DATA EXTRACT>

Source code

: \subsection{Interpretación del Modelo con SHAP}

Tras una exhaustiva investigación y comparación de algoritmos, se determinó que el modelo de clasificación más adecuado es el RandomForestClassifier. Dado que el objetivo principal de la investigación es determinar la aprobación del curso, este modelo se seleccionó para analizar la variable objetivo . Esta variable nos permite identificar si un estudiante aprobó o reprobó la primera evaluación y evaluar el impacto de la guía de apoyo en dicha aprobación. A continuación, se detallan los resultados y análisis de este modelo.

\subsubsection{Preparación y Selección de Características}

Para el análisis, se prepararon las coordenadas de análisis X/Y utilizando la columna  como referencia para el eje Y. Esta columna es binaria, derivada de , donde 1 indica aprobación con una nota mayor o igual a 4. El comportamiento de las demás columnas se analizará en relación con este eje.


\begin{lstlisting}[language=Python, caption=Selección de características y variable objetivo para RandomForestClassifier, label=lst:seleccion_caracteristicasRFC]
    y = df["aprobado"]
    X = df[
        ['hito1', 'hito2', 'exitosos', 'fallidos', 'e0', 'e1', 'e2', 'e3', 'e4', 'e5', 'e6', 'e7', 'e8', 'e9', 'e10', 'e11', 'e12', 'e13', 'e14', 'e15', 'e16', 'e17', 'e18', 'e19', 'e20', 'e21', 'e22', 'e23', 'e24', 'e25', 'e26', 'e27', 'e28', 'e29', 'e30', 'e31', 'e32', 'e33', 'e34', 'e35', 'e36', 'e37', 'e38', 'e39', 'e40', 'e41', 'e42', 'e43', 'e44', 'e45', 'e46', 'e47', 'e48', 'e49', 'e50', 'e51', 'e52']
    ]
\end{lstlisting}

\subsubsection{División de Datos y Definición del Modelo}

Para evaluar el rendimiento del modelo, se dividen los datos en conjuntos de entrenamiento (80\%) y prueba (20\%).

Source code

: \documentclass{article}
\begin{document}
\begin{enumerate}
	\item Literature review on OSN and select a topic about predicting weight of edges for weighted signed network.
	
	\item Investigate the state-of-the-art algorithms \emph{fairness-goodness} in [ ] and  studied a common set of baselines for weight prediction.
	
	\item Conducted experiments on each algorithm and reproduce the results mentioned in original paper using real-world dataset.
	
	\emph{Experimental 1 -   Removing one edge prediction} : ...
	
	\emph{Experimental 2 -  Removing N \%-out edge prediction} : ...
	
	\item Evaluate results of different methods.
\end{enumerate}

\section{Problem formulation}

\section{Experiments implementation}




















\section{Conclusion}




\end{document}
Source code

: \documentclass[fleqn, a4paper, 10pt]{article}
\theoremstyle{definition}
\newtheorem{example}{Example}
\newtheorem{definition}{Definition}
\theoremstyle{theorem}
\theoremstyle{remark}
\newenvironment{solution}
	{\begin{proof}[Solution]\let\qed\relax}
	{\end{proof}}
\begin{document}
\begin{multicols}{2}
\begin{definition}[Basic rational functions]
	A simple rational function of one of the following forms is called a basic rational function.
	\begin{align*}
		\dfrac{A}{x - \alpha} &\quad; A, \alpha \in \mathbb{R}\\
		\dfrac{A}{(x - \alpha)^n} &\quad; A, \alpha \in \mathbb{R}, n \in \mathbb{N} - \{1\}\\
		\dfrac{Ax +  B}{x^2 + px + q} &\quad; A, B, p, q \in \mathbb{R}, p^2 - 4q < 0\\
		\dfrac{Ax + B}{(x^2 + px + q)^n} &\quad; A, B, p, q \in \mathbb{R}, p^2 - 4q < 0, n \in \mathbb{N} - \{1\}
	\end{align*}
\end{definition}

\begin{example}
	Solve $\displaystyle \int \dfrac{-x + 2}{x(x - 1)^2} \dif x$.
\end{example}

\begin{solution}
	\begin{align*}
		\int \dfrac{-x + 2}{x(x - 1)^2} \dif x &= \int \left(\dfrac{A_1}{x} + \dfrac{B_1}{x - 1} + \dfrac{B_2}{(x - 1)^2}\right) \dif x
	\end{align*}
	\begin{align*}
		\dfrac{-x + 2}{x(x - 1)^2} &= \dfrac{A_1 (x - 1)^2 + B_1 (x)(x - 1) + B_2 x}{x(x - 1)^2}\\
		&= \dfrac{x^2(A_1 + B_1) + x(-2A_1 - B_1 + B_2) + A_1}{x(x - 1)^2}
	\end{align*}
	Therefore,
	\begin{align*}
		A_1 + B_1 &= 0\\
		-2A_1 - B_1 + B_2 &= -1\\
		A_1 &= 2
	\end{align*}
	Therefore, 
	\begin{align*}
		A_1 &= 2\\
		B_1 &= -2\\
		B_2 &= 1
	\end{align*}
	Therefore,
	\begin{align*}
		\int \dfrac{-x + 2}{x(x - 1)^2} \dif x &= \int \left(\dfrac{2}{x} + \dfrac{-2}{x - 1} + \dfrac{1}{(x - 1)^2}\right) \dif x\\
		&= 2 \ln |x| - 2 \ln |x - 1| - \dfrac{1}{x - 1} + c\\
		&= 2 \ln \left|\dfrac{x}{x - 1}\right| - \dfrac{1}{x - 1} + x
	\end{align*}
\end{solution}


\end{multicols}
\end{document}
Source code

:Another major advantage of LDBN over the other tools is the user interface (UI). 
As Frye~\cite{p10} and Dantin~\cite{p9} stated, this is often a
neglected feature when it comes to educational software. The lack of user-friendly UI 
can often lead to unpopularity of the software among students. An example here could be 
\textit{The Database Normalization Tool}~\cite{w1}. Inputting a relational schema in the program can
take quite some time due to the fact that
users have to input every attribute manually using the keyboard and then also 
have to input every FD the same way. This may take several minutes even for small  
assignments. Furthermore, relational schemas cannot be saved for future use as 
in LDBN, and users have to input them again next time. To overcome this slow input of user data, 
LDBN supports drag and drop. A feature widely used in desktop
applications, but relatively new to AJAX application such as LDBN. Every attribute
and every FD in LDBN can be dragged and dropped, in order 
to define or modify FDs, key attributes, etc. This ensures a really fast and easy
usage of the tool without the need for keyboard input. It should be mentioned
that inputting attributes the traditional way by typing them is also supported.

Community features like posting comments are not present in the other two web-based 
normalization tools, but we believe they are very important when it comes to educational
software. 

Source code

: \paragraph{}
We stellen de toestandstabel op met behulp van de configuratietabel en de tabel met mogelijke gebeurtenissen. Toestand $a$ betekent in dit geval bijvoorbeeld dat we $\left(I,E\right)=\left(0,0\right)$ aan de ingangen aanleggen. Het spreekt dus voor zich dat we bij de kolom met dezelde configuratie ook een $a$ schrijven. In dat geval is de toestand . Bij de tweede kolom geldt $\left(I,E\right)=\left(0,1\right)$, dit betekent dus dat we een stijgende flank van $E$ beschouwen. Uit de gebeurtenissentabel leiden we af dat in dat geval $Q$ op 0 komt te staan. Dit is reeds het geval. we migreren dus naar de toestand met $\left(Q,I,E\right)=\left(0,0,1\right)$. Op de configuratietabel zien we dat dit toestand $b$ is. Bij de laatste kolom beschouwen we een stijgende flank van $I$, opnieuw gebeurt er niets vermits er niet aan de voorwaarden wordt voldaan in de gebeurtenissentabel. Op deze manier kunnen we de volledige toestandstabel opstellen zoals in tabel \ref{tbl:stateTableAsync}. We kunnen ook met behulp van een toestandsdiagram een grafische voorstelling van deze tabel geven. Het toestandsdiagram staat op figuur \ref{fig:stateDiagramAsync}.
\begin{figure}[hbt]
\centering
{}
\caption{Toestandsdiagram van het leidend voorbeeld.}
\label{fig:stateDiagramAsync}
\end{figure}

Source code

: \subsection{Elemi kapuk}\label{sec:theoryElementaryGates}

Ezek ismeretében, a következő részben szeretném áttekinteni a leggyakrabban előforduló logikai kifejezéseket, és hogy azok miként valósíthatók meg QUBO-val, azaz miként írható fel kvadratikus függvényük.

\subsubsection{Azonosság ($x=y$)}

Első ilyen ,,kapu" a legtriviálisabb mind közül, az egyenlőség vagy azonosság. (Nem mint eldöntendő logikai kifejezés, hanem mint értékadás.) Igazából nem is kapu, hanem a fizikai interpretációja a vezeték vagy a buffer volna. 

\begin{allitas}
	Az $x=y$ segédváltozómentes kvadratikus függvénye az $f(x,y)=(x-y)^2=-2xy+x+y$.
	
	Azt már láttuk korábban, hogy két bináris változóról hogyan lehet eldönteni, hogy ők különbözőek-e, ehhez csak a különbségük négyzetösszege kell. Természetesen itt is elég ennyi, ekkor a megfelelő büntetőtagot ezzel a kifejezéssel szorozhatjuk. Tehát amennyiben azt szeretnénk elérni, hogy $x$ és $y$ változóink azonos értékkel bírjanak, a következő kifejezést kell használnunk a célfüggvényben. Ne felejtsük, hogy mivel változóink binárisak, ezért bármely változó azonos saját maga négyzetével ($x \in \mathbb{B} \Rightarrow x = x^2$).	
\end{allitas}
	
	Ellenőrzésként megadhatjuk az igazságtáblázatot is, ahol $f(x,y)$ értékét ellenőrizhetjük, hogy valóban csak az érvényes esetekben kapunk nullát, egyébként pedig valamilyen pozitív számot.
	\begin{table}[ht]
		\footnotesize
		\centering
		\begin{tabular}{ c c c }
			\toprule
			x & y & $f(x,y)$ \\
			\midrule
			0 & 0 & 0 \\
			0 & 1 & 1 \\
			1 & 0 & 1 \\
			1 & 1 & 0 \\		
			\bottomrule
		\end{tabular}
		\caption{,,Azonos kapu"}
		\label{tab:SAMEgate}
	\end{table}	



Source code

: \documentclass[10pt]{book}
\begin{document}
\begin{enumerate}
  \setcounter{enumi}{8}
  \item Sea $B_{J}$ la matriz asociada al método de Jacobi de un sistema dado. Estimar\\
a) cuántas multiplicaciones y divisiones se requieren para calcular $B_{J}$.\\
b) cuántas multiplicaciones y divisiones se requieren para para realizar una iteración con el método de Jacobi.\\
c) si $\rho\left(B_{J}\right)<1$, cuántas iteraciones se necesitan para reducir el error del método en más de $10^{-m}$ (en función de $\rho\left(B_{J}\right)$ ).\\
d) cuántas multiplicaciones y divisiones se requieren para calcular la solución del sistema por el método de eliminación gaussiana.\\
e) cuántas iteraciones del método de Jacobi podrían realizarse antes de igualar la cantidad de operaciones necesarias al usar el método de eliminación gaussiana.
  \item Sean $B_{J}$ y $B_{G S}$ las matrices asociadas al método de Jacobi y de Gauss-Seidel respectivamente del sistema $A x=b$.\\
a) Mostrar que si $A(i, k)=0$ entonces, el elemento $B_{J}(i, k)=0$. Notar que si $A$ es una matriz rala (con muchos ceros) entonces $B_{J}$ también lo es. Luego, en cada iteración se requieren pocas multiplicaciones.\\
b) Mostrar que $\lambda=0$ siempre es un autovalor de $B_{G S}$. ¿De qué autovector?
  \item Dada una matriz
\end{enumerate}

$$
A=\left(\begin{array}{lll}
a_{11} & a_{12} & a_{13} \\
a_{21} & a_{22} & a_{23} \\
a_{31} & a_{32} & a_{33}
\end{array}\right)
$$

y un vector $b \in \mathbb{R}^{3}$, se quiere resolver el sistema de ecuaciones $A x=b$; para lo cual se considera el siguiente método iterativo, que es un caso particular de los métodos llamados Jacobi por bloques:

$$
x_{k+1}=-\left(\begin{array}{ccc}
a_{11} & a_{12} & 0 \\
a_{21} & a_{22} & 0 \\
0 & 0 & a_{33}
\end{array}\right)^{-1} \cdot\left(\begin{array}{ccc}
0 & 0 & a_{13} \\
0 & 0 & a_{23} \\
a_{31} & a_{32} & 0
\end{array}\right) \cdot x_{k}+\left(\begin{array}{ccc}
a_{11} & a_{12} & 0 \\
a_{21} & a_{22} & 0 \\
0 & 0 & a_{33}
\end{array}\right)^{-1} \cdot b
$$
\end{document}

ACTION ITEM> Lines in the data that hold "cite" must be located and copied.

RESPONSE AREA>
As Frye~\cite{p10} and Dantin~\cite{p9} stated, this is often a
\textit{The Database Normalization Tool}~\cite{w1}. Inputting a relational schema in the program can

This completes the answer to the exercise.